Each line of the data below that includes the string "Carga" must be copied.

##### Given data #####

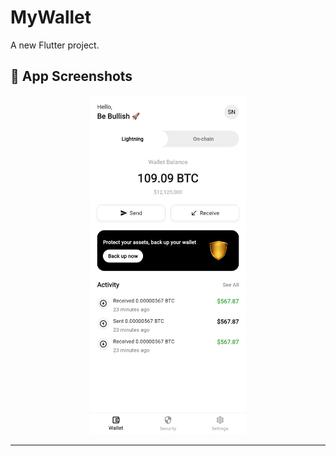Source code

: # MyWallet

A new Flutter project.
## 📸 App Screenshots

<p align="center">
  <img src="screenshot/wallet.png" width="250">
</p>

---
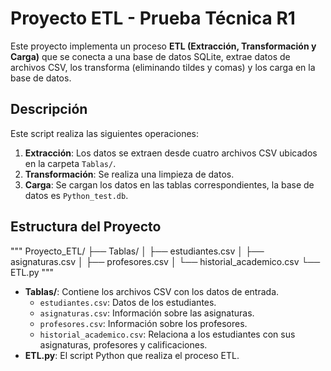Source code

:# Proyecto ETL - Prueba Técnica R1

Este proyecto implementa un proceso **ETL (Extracción, Transformación y Carga)** que se conecta a una base de datos SQLite, extrae datos de archivos CSV, los transforma (eliminando tildes y comas) y los carga en la base de datos.

## Descripción

Este script realiza las siguientes operaciones:

1. **Extracción**: Los datos se extraen desde cuatro archivos CSV ubicados en la carpeta `Tablas/`.
2. **Transformación**: Se realiza una limpieza de datos.
3. **Carga**: Se cargan los datos en las tablas correspondientes, la base de datos es `Python_test.db`.

## Estructura del Proyecto
"""
Proyecto_ETL/
├── Tablas/
│ ├── estudiantes.csv
│ ├── asignaturas.csv
│ ├── profesores.csv
│ └── historial_academico.csv
└── ETL.py
"""

- **Tablas/**: Contiene los archivos CSV con los datos de entrada.
  - `estudiantes.csv`: Datos de los estudiantes.
  - `asignaturas.csv`: Información sobre las asignaturas.
  - `profesores.csv`: Información sobre los profesores.
  - `historial_academico.csv`: Relaciona a los estudiantes con sus asignaturas, profesores y calificaciones.
- **ETL.py**: El script Python que realiza el proceso ETL.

#####

- Answer for the task
Este proyecto implementa un proceso **ETL (Extracción, Transformación y Carga)** que se conecta a una base de datos SQLite, extrae datos de archivos CSV, los transforma (eliminando tildes y comas) y los carga en la base de datos.
3. **Carga**: Se cargan los datos en las tablas correspondientes, la base de datos es `Python_test.db`.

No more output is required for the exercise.